Being a deal lawyer in-house at Intel Corp. means no shortage of work. This past year Patrick Bombach played central roles in the company’s $16.7 billion acquisition of Altera, the $4.2 billion spinout Intel Security into the newly re-formed McAfee and, most recently, its $15.3 billion acquisition of Mobileye, signaling Intel as a serious player in the autonomous car race.
Bombach recently told The Recorder about Intel’s “hands-on” approach to working with outside counsel on transactions.
Would you say there’s an Intel way of approaching a transaction, or is each deal approached as a singular exercise? Each deal as a matter of course is unique, but our overall philosophy entering into a potential transaction is to think about what we want and why and how to accomplish our goals in a manner that is best for Intel and its stockholders.

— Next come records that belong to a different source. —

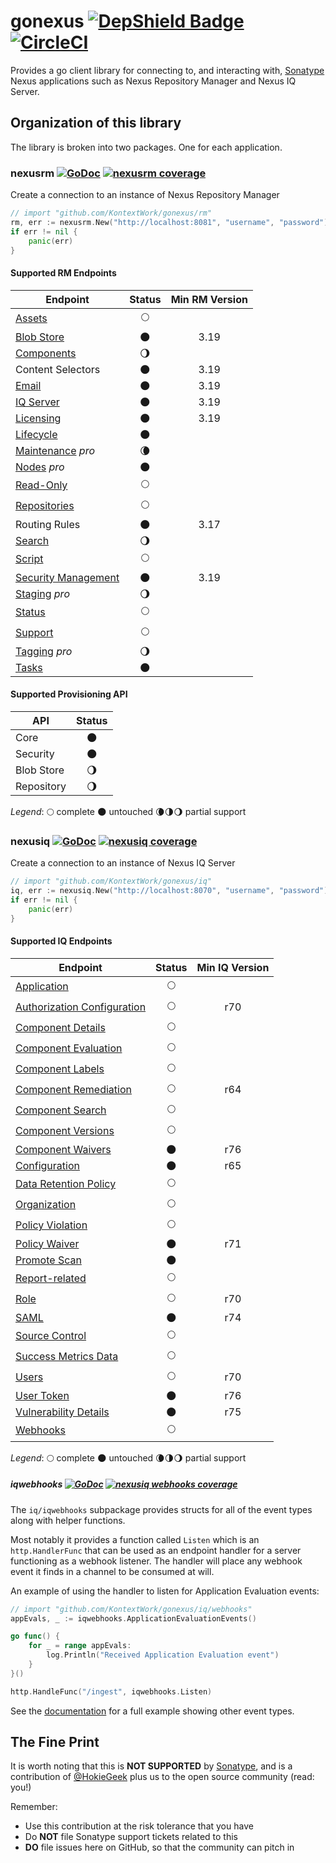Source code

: # gonexus [![DepShield Badge](https://depshield.sonatype.org/badges/sonatype-nexus-community/gonexus/depshield.svg)](https://depshield.github.io) [![CircleCI](https://circleci.com/gh/sonatype-nexus-community/gonexus.svg?style=svg)](https://circleci.com/gh/sonatype-nexus-community/gonexus)

Provides a go client library for connecting to, and interacting with, [Sonatype](//www.sonatype.com) Nexus applications such as Nexus Repository Manager and Nexus IQ Server.

## Organization of this library

The library is broken into two packages. One for each application.

### nexusrm [![GoDoc](http://godoc.org/github.com/KontextWork/gonexus/rm?status.png)](http://godoc.org/github.com/KontextWork/gonexus/rm) [![nexusrm coverage](https://gocover.io/_badge/github.com/KontextWork/gonexus/rm?0 "nexusrm coverage")](http://gocover.io/github.com/KontextWork/gonexus/rm)

Create a connection to an instance of Nexus Repository Manager

```go
// import "github.com/KontextWork/gonexus/rm"
rm, err := nexusrm.New("http://localhost:8081", "username", "password")
if err != nil {
    panic(err)
}
```

#### Supported RM Endpoints

| Endpoint                                                                                                       |         Status         | Min RM Version |
| -------------------------------------------------------------------------------------------------------------- | :--------------------: | :------------: |
| [Assets](https://help.sonatype.com/repomanager3/rest-and-integration-api/assets-api)                           |      :full_moon:       |                |
| [Blob Store](https://help.sonatype.com/repomanager3/rest-and-integration-api/blob-store-api)                   |       :new_moon:       |      3.19      |
| [Components](https://help.sonatype.com/repomanager3/rest-and-integration-api/components-api)                   | :waning_gibbous_moon:  |                |
| Content Selectors                                                                                              |       :new_moon:       |      3.19      |
| [Email](https://help.sonatype.com/repomanager3/rest-and-integration-api/email-api)                             |       :new_moon:       |      3.19      |
| [IQ Server](https://help.sonatype.com/repomanager3/rest-and-integration-api/iq-server-api)                     |       :new_moon:       |      3.19      |
| [Licensing](https://help.sonatype.com/repomanager3/rest-and-integration-api/licensing-api)                     |       :new_moon:       |      3.19      |
| [Lifecycle](https://help.sonatype.com/repomanager3/rest-and-integration-api/lifecycle-api)                     |       :new_moon:       |                |
| [Maintenance](https://help.sonatype.com/repomanager3/rest-and-integration-api/maintenance-api) _pro_           | :waning_crescent_moon: |                |
| [Nodes](https://help.sonatype.com/repomanager3/rest-and-integration-api/nodes-api) _pro_                       |       :new_moon:       |                |
| [Read-Only](https://help.sonatype.com/repomanager3/rest-and-integration-api/read-only-api)                     |      :full_moon:       |                |
| [Repositories](https://help.sonatype.com/repomanager3/rest-and-integration-api/repositories-api)               |      :full_moon:       |                |
| Routing Rules                                                                                                  |       :new_moon:       |      3.17      |
| [Search](https://help.sonatype.com/repomanager3/rest-and-integration-api/search-api)                           | :waning_gibbous_moon:  |                |
| [Script](https://help.sonatype.com/repomanager3/rest-and-integration-api/script-api)                           |      :full_moon:       |                |
| [Security Management](https://help.sonatype.com/repomanager3/rest-and-integration-api/security-management-api) |       :new_moon:       |      3.19      |
| [Staging](https://help.sonatype.com/repomanager3/staging) _pro_                                                | :waning_gibbous_moon:  |                |
| [Status](https://help.sonatype.com/repomanager3/rest-and-integration-api/status-api)                           |      :full_moon:       |                |
| [Support](https://help.sonatype.com/repomanager3/rest-and-integration-api/support-api)                         |      :full_moon:       |                |
| [Tagging](https://help.sonatype.com/repomanager3/tagging) _pro_                                                | :waning_gibbous_moon:  |                |
| [Tasks](https://help.sonatype.com/repomanager3/rest-and-integration-api/tasks-api)                             |       :new_moon:       |                |

#### Supported Provisioning API

| API        |        Status         |
| ---------- | :-------------------: |
| Core       |      :new_moon:       |
| Security   |      :new_moon:       |
| Blob Store | :waning_gibbous_moon: |
| Repository | :waning_gibbous_moon: |

_Legend_: :full_moon: complete :new_moon: untouched :waning_crescent_moon::last_quarter_moon::waning_gibbous_moon: partial support

### nexusiq [![GoDoc](http://godoc.org/github.com/KontextWork/gonexus/iq?status.png)](http://godoc.org/github.com/KontextWork/gonexus/iq) [![nexusiq coverage](https://gocover.io/_badge/github.com/KontextWork/gonexus/iq?0 "nexusiq coverage")](http://gocover.io/github.com/KontextWork/gonexus/iq)

Create a connection to an instance of Nexus IQ Server

```go
// import "github.com/KontextWork/gonexus/iq"
iq, err := nexusiq.New("http://localhost:8070", "username", "password")
if err != nil {
    panic(err)
}

```

#### Supported IQ Endpoints

| Endpoint                                                                                                             |   Status    | Min IQ Version |
| -------------------------------------------------------------------------------------------------------------------- | :---------: | :------------: |
| [Application](https://help.sonatype.com/iqserver/automating/rest-apis/application-rest-apis---v2)                    | :full_moon: |                |
| [Authorization Configuration](https://help.sonatype.com/iqserver/automating/rest-apis)                               | :full_moon: |      r70       |
| [Component Details](https://help.sonatype.com/iqserver/automating/rest-apis/component-details-rest-api---v2)         | :full_moon: |                |
| [Component Evaluation](https://help.sonatype.com/iqserver/automating/rest-apis/component-evaluation-rest-apis---v2)  | :full_moon: |                |
| [Component Labels](https://help.sonatype.com/iqserver/automating/rest-apis/component-labels-rest-api---v2)           | :full_moon: |                |
| [Component Remediation](https://help.sonatype.com/iqserver/automating/rest-apis/component-remediation-rest-api---v2) | :full_moon: |      r64       |
| [Component Search](https://help.sonatype.com/iqserver/automating/rest-apis/component-search-rest-apis---v2)          | :full_moon: |                |
| [Component Versions](https://help.sonatype.com/iqserver/automating/rest-apis/component-versions-rest-api---v2)       | :full_moon: |                |
| [Component Waivers](https://help.sonatype.com/iqserver/automating/rest-apis/component-waivers-rest-api---v2)         | :new_moon:  |      r76       |
| [Configuration](https://help.sonatype.com/iqserver/automating/rest-apis/configuration-rest-api---v2)                 | :new_moon:  |      r65       |
| [Data Retention Policy](https://help.sonatype.com/iqserver/automating/rest-apis/data-retention-policy-rest-api---v2) | :full_moon: |                |
| [Organization](https://help.sonatype.com/iqserver/automating/rest-apis/organization-rest-apis---v2)                  | :full_moon: |                |
| [Policy Violation](https://help.sonatype.com/iqserver/automating/rest-apis/policy-violation-rest-api---v2)           | :full_moon: |                |
| [Policy Waiver](https://help.sonatype.com/iqserver/automating/rest-apis/policy-waiver-rest-api---v2)                 | :new_moon:  |      r71       |
| [Promote Scan](https://help.sonatype.com/iqserver/automating/rest-apis/promote-scan-rest-api---v2)                   | :new_moon:  |                |
| [Report-related](https://help.sonatype.com/iqserver/automating/rest-apis/report-related-rest-apis---v2)              | :full_moon: |                |
| [Role](https://help.sonatype.com/iqserver/automating/rest-apis/role-rest-api---v2)                                   | :full_moon: |      r70       |
| [SAML](https://help.sonatype.com/iqserver/automating/rest-apis/saml-rest-api---v2)                                   | :new_moon:  |      r74       |
| [Source Control](https://help.sonatype.com/integrations/nexus-iq-for-github)                                         | :full_moon: |                |
| [Success Metrics Data](https://help.sonatype.com/iqserver/automating/rest-apis/success-metrics-data-rest-api---v2)   | :full_moon: |                |
| [Users](https://help.sonatype.com/iqserver/automating/rest-apis/user-rest-api---v2)                                  | :full_moon: |      r70       |
| [User Token](https://help.sonatype.com/iqserver/automating/rest-apis/user-token-rest-api---v2)                       | :new_moon:  |      r76       |
| [Vulnerability Details](https://help.sonatype.com/iqserver/automating/rest-apis/vulnerability-details-rest-api---v2) | :new_moon:  |      r75       |
| [Webhooks](https://help.sonatype.com/iqserver/automating/iq-server-webhooks)                                         | :full_moon: |                |

_Legend_: :full_moon: complete :new_moon: untouched :waning_crescent_moon::last_quarter_moon::waning_gibbous_moon: partial support

##### iqwebhooks [![GoDoc](http://godoc.org/github.com/KontextWork/gonexus/iq/iqwebhooks?status.png)](http://godoc.org/github.com/KontextWork/gonexus/iq/iqwebhooks) [![nexusiq webhooks coverage](https://gocover.io/_badge/github.com/KontextWork/gonexus/iq/iqwebhooks/?0 "nexusiq webhooks coverage")](http://gocover.io/github.com/KontextWork/gonexus/iq/iqwebhooks)

The `iq/iqwebhooks` subpackage provides structs for all of the event types along with helper functions.

Most notably it provides a function called `Listen` which is an `http.HandlerFunc` that can be used as an endpoint handler for a server functioning as a webhook listener.
The handler will place any webhook event it finds in a channel to be consumed at will.

An example of using the handler to listen for Application Evaluation events:

```go
// import "github.com/KontextWork/gonexus/iq/webhooks"
appEvals, _ := iqwebhooks.ApplicationEvaluationEvents()

go func() {
    for _ = range appEvals:
        log.Println("Received Application Evaluation event")
    }
}()

http.HandleFunc("/ingest", iqwebhooks.Listen)
```

See the [documentation](https://godoc.org/github.com/KontextWork/gonexus/iq/iqwebhooks#example-Listen) for a full example showing other event types.

## The Fine Print

It is worth noting that this is **NOT SUPPORTED** by [Sonatype](//www.sonatype.com), and is a contribution of [@HokieGeek](https://github.com/HokieGeek)
plus us to the open source community (read: you!)

Remember:

- Use this contribution at the risk tolerance that you have
- Do **NOT** file Sonatype support tickets related to this
- **DO** file issues here on GitHub, so that the community can pitch in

My expectation for our M&A team is that each member fully understands each and every issue, both business and legal, to achieve optimal outcomes for Intel. We have to be much more than lawyers.

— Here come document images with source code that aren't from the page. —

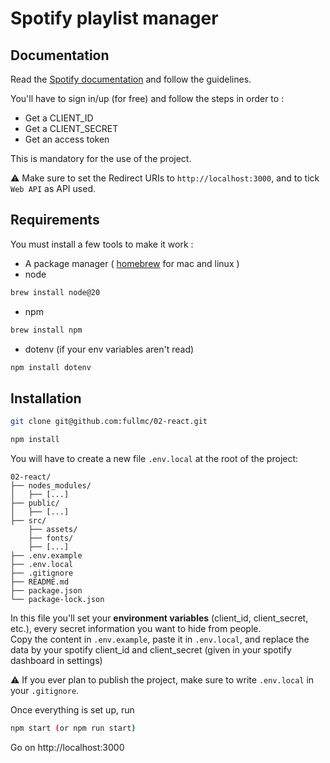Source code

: # Spotify playlist manager

## Documentation

Read the [Spotify documentation](https://developer.spotify.com/documentation/web-api) and follow the guidelines.

You'll have to sign in/up (for free) and follow the steps in order to :  
- Get a CLIENT_ID
- Get a CLIENT_SECRET
- Get an access token

This is mandatory for the use of the project.

⚠️ Make sure to set the Redirect URIs to `http://localhost:3000`, and to tick `Web API` as API used.

## Requirements

You must install a few tools to make it work :   
- A package manager  ( [homebrew](https://brew.sh/) for mac and linux ) 
- node 
```bash
brew install node@20
```
- npm
```bash
brew install npm 
```

- dotenv (if your env variables aren't read)
```bash
npm install dotenv
```

## Installation

```bash
git clone git@github.com:fullmc/02-react.git  
```
```bash
npm install 
```

You will have to create a new file `.env.local` at the root of the project:
```plaintext
02-react/
├── nodes_modules/
│   ├── [...]
├── public/
│   ├── [...]
├── src/
    ├── assets/
    ├── fonts/
    ├── [...]
├── .env.example
├── .env.local
├── .gitignore
├── README.md
├── package.json
└── package-lock.json
```
In this file you'll set your **environment variables** (client_id, client_secret, etc.), every secret information you want to hide from people.  
Copy the content in `.env.example`, paste it in `.env.local`, and replace the data by your spotify client_id and client_secret (given in your spotify dashboard in settings)

⚠️ If you ever plan to publish the project, make sure to write `.env.local` in your `.gitignore`.

Once everything is set up, run 

```bash
npm start (or npm run start)
```

Go on http://localhost:3000
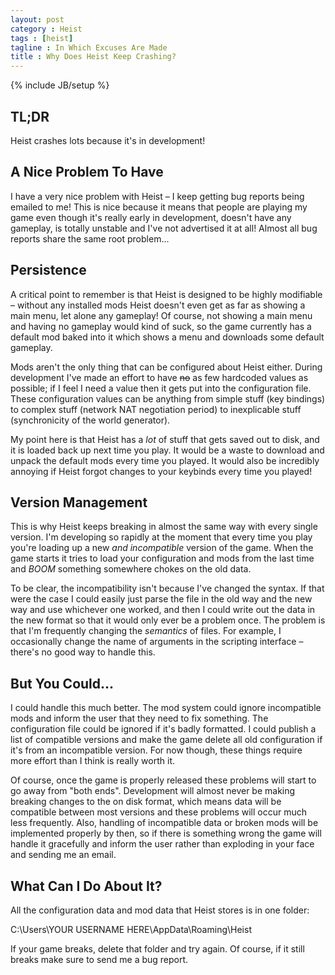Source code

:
 ```yaml
---
layout: post
category : Heist
tags : [heist]
tagline : In Which Excuses Are Made
title : Why Does Heist Keep Crashing?
---
```

{% include JB/setup %}


## TL;DR

Heist crashes lots because it's in development!

## A Nice Problem To Have

I have a very nice problem with Heist – I keep getting bug reports being emailed to me! This is nice because it means that people are playing my game even though it's really early in development, doesn't have any gameplay, is totally unstable and I've not advertised it at all! Almost all bug reports share the same root problem...

## Persistence

A critical point to remember is that Heist is designed to be highly modifiable – without any installed mods Heist doesn't even get as far as showing a main menu, let alone any gameplay! Of course, not showing a main menu and having no gameplay would kind of suck, so the game currently has a default mod baked into it which shows a menu and downloads some default gameplay.

Mods aren't the only thing that can be configured about Heist either. During development I've made an effort to have <del>no</del> as few hardcoded values as possible; if I feel I need a value then it gets put into the configuration file. These configuration values can be anything from simple stuff (key bindings) to complex stuff (network NAT negotiation period) to inexplicable stuff (synchronicity of the world generator).

My point here is that Heist has a _lot_ of stuff that gets saved out to disk, and it is loaded back up next time you play. It would be a waste to download and unpack the default mods every time you played. It would also be incredibly annoying if Heist forgot changes to your keybinds every time you played!

## Version Management

This is why Heist keeps breaking in almost the same way with every single version. I'm developing so rapidly at the moment that every time you play you're loading up a new _and incompatible_ version of the game. When the game starts it tries to load your configuration and mods from the last time and *BOOM* something somewhere chokes on the old data.

To be clear, the incompatibility isn't because I've changed the syntax. If that were the case I could easily just parse the file in the old way and the new way and use whichever one worked, and then I could write out the data in the new format so that it would only ever be a problem once. The problem is that I'm frequently changing the _semantics_ of files. For example, I occasionally change the name of arguments in the scripting interface – there's no good way to handle this.

## But You Could...

I could handle this much better. The mod system could ignore incompatible mods and inform the user that they need to fix something. The configuration file could be ignored if it's badly formatted. I could publish a list of compatible versions and make the game delete all old configuration if it's from an incompatible version. For now though, these things require more effort than I think is really worth it.

Of course, once the game is properly released these problems will start to go away from "both ends". Development will almost never be making breaking changes to the on disk format, which means data will be compatible between most versions and these problems will occur much less frequently. Also, handling of incompatible data or broken mods will be implemented properly by then, so if there is something wrong the game will handle it gracefully and inform the user rather than exploding in your face and sending me an email.

## What Can I Do About It?

All the configuration data and mod data that Heist stores is in one folder:

C:\Users\YOUR USERNAME HERE\AppData\Roaming\Heist

If your game breaks, delete that folder and try again. Of course, if it still breaks make sure to send me a bug report.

Do you have a philosophy on what sorts of matters should go to outside counsel and what should be handled internally on any given deal? Does the volume of deals the company has going at any given time change that mix? Our team is extremely “hands-on” … perhaps to the consternation of our outside counsel. In all seriousness, it is impossible for outside counsel to understand what is going on behind the curtain, and it is our team’s responsibility to drive projects forward.
That being said, we work closely with our outside counsel and expect our firms to understand our business and approach. We work with a few firms and hold them to high standards, but we view them as valued, long-term business partners. We believe this approach allows our outside counsel to provide exceptional service and helps us achieve better results.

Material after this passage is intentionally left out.